[Saved entries]
......

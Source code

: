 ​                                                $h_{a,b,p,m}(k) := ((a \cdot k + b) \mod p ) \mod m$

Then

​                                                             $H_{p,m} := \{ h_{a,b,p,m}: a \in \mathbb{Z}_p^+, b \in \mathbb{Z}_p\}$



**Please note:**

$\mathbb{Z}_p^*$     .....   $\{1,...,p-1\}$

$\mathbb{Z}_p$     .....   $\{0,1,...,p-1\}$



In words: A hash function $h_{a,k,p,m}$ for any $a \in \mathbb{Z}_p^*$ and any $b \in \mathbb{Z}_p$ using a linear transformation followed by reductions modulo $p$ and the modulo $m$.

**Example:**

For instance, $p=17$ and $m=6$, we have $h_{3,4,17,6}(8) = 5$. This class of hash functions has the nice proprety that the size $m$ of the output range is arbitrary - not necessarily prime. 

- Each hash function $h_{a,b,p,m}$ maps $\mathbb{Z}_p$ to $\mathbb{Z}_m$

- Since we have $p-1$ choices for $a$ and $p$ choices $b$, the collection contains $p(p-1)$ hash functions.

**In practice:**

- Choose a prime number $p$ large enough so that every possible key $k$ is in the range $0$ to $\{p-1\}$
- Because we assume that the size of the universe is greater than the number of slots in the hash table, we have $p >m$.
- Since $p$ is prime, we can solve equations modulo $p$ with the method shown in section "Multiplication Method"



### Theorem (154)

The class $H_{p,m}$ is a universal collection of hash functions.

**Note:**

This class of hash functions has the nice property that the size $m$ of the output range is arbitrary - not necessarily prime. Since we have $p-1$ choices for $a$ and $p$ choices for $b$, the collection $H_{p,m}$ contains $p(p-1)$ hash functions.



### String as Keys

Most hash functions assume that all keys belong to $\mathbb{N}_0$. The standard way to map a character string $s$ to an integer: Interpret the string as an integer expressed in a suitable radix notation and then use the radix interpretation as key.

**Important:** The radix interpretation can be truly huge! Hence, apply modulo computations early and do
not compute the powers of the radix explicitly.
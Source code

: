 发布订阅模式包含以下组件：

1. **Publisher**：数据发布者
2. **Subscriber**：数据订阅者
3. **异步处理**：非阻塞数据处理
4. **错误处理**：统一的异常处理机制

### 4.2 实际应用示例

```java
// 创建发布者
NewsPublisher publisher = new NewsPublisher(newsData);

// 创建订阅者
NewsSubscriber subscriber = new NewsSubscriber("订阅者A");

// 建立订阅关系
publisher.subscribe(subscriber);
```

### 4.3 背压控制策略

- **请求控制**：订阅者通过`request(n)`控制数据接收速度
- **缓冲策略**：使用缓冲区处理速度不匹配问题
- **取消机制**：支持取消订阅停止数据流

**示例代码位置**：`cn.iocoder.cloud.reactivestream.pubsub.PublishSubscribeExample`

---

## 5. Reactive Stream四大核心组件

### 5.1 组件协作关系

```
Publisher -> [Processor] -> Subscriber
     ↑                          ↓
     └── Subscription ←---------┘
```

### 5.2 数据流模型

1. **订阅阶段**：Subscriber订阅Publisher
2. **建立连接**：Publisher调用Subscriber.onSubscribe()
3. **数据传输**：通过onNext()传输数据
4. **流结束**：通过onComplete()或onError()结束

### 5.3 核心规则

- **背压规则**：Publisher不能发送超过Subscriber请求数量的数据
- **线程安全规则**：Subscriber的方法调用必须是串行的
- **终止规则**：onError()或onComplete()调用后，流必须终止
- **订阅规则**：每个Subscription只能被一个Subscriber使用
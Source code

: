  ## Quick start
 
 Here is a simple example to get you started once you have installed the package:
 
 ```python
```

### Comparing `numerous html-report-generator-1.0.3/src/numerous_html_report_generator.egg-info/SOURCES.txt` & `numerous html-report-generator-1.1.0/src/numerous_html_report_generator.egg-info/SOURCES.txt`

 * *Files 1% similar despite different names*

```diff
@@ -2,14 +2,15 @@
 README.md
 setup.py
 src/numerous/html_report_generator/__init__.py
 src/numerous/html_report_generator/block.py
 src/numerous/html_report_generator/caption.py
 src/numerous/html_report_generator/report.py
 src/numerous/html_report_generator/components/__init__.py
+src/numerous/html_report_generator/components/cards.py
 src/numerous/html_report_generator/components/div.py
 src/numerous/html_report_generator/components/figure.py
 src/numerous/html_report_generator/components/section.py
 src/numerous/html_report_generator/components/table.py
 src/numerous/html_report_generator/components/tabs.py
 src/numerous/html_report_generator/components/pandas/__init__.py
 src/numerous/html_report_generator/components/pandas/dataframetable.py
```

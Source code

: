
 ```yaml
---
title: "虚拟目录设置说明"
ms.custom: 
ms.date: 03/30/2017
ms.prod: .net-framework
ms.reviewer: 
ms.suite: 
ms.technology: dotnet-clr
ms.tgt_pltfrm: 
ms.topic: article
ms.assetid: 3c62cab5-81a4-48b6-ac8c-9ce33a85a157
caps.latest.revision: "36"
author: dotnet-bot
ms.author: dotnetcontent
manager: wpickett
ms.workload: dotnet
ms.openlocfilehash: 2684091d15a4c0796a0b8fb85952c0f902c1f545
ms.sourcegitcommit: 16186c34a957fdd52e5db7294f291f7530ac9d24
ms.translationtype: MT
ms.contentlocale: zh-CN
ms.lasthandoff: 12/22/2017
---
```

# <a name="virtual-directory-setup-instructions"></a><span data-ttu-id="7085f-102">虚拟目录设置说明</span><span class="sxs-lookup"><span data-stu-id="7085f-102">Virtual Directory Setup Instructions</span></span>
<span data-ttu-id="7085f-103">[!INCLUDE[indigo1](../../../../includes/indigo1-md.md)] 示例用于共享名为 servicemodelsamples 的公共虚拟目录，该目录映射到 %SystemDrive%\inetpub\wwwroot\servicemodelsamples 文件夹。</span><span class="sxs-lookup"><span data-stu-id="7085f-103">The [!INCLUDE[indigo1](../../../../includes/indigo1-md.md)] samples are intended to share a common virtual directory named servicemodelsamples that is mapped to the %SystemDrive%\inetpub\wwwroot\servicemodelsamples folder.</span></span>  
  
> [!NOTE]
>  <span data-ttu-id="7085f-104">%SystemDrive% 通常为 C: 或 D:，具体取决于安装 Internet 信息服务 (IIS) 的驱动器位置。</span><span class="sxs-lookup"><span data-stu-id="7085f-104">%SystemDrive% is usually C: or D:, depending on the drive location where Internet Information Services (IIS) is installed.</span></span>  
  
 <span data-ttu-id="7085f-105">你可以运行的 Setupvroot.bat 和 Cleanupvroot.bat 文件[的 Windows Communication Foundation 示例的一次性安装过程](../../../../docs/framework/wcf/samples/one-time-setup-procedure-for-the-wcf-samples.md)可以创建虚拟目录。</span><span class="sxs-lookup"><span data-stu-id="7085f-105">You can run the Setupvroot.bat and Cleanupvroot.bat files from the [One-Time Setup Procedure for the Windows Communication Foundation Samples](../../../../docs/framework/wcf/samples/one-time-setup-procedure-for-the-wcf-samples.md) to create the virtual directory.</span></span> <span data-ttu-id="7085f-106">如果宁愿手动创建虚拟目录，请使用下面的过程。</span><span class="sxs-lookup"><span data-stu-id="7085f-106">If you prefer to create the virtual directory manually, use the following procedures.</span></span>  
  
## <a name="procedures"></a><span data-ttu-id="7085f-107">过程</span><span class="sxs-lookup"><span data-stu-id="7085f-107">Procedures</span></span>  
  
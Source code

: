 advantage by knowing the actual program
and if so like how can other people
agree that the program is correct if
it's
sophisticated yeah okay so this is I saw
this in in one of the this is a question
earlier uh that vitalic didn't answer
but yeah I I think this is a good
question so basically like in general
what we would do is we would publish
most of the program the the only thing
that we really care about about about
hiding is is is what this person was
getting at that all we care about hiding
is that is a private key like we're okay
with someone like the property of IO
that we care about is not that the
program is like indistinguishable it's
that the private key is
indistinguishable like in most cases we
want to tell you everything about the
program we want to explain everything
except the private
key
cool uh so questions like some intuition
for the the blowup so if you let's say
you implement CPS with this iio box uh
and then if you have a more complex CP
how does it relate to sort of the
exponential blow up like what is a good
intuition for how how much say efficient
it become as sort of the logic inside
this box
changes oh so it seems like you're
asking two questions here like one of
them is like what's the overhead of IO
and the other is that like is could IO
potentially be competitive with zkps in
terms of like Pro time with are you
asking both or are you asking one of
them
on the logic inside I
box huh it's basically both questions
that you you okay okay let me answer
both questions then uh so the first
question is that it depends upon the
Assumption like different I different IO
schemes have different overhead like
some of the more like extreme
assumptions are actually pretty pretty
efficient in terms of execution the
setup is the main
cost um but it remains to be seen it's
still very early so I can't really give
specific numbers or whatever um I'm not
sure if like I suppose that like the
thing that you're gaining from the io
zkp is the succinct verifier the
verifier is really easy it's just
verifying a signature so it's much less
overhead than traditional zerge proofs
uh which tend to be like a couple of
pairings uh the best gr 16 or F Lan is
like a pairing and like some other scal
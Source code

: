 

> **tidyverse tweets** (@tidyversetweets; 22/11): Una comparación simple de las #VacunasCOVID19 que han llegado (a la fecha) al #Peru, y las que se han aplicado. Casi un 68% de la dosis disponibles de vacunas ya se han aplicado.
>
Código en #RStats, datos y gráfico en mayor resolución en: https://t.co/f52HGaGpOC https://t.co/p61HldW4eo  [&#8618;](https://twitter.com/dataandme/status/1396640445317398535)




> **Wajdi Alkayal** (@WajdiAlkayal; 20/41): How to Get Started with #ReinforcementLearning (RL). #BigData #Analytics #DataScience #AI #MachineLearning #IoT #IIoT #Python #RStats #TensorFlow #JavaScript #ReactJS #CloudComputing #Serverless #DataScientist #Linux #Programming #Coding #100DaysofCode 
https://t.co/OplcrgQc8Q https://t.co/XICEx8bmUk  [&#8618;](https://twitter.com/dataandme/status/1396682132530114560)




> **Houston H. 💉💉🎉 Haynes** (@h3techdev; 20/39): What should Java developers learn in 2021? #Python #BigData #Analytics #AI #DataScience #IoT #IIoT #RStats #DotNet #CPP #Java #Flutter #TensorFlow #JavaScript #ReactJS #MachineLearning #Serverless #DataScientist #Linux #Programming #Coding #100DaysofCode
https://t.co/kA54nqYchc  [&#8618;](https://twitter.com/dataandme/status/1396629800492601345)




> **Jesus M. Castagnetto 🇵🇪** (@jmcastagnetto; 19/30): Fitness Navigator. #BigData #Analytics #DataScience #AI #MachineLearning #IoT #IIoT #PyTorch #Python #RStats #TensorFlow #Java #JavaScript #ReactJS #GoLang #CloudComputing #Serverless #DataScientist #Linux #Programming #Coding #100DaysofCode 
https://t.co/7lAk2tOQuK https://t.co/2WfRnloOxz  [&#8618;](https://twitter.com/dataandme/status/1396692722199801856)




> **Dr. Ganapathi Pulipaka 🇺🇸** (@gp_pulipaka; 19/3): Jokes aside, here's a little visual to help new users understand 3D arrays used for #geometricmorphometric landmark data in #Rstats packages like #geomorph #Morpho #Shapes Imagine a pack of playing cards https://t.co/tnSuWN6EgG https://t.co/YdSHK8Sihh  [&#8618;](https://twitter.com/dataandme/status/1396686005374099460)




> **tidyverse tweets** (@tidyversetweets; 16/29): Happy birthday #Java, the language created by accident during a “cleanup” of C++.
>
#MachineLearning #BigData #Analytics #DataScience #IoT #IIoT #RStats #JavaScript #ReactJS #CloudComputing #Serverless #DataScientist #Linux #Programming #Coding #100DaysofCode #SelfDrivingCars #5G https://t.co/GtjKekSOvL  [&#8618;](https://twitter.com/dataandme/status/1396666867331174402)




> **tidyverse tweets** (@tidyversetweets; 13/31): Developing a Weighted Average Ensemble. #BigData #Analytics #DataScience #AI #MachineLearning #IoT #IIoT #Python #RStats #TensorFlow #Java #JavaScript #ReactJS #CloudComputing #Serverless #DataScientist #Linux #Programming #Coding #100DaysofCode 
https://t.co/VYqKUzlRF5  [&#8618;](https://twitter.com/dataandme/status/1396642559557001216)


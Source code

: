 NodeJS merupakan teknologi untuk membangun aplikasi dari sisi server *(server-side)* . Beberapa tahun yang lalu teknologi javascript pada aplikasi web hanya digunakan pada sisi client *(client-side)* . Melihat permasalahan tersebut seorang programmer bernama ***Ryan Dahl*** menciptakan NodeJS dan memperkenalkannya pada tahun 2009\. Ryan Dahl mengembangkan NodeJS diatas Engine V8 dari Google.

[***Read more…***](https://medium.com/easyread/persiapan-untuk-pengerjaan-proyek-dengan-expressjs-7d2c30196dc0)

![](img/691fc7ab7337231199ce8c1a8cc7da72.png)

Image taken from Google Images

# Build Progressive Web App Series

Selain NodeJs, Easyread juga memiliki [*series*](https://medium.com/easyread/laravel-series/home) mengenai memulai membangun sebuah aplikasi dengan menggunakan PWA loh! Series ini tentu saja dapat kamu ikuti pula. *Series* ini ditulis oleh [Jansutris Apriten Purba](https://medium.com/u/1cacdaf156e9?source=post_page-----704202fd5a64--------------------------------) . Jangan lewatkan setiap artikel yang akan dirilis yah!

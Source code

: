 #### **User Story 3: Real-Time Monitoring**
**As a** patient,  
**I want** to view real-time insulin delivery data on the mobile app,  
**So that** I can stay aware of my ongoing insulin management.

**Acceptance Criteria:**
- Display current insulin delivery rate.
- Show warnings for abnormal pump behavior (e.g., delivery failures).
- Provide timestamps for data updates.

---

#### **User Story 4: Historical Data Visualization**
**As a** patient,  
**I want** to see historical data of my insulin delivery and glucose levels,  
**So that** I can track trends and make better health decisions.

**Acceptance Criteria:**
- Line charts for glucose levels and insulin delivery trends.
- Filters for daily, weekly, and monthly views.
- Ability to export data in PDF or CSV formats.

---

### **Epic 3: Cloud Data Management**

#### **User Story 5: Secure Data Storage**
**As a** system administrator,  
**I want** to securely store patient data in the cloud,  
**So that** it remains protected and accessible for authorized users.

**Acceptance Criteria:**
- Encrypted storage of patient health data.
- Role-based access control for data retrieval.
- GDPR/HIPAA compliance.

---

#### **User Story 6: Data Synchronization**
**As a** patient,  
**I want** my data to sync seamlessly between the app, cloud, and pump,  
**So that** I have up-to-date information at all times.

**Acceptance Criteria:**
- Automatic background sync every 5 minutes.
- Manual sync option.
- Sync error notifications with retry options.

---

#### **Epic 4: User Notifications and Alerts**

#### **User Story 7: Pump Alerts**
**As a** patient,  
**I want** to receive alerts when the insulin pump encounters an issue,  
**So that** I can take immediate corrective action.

......

◆ Problem requirements: Above are the records; copy exactly the lines from the line with "3. **数据传输**：通过onNext()传输数据" through the line with "## Quick start", both included.

◆ Solved exercise:
3. **数据传输**：通过onNext()传输数据
4. **流结束**：通过onComplete()或onError()结束

### 5.3 核心规则

- **背压规则**：Publisher不能发送超过Subscriber请求数量的数据
- **线程安全规则**：Subscriber的方法调用必须是串行的
- **终止规则**：onError()或onComplete()调用后，流必须终止
- **订阅规则**：每个Subscription只能被一个Subscriber使用
Source code

:  ## Quick start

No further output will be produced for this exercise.